§ **EXTRACTED DATA**
___

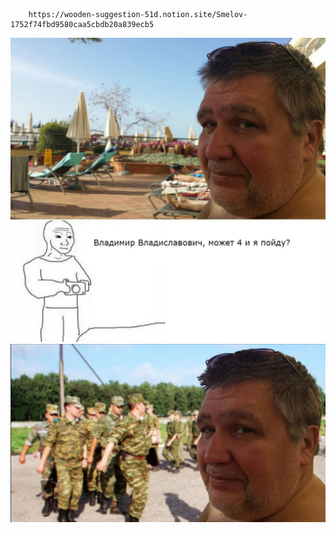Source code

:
 ``` NOTION
    https://wooden-suggestion-51d.notion.site/Smelov-1752f74fbd9580caa5cbdb20a839ecb5 
```
![alt text](image.png)
![alt text](image-1.png)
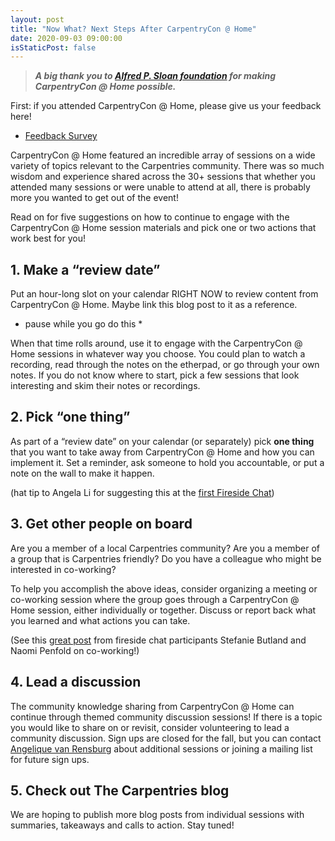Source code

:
 ```yaml
---
layout: post
title: "Now What? Next Steps After CarpentryCon @ Home"
date: 2020-09-03 09:00:00
isStaticPost: false
---
```


> _**A big thank you to [Alfred P. Sloan foundation](https://sloan.org/) for making CarpentryCon @ Home possible.**_

First: if you attended CarpentryCon @ Home, please give us your feedback here!
* [Feedback Survey](https://carpentries.typeform.com/to/r68CN8Ip)

CarpentryCon @ Home featured an incredible array of sessions on a wide variety of topics relevant to the Carpentries community. There was so much wisdom and experience shared across the 30+ sessions that whether you attended many sessions or were unable to attend at all, there is probably more you wanted to get out of the event!

Read on for five suggestions on how to continue to engage with the CarpentryCon @ Home session materials and pick one or two actions that work best for you!

## 1. Make a “review date”

Put an hour-long slot on your calendar RIGHT NOW to review content from CarpentryCon @ Home. Maybe link this blog post to it as a reference.

* pause while you go do this *

When that time rolls around, use it to engage with the CarpentryCon @ Home sessions in whatever way you choose. You could plan to watch a recording, read through the notes on the etherpad, or go through your own notes. If you do not know where to start, pick a few sessions that look interesting and skim their notes or recordings.

## 2.  Pick “one thing”

As part of a “review date” on your calendar (or separately) pick **one thing** that you want to take away from CarpentryCon @ Home and how you can implement it. Set a reminder, ask someone to hold you accountable, or put a note on the wall to make it happen.

(hat tip to Angela Li for suggesting this at the [first Fireside Chat](https://youtu.be/54SCfygtp5U?t=4724))

## 3.  Get other people on board

Are you a member of a local Carpentries community? Are you a member of a group that is Carpentries friendly? Do you have a colleague who might be interested in co-working?

To help you accomplish the above ideas, consider organizing a meeting or co-working session where the group goes through a CarpentryCon @ Home session, either individually or together. Discuss or report back what you learned and what actions you can take.  

(See this [great post](https://www.cscce.org/2020/02/04/online-co-working-partnerships-are-community-of-practice-in-action/) from fireside chat participants Stefanie Butland and Naomi Penfold on co-working!)

## 4. Lead a discussion

The community knowledge sharing from CarpentryCon @ Home can continue through themed community discussion sessions! If there is a topic you would like to share on or revisit, consider volunteering to lead a community discussion. Sign ups are closed for the fall, but you can contact [Angelique van Rensburg](mailto:angelique@carpentries.org) about additional sessions or joining a mailing list for future sign ups.

## 5. Check out The Carpentries blog

We are hoping to publish more blog posts from individual sessions with summaries, takeaways and calls to action. Stay tuned!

___

§ **WHAT IS BEING ASKED**
In the listing above, find each line with the word "calendar" and copy it.

§ **FINISHED TASK**
Put an hour-long slot on your calendar RIGHT NOW to review content from CarpentryCon @ Home. Maybe link this blog post to it as a reference.
As part of a “review date” on your calendar (or separately) pick **one thing** that you want to take away from CarpentryCon @ Home and how you can implement it. Set a reminder, ask someone to hold you accountable, or put a note on the wall to make it happen.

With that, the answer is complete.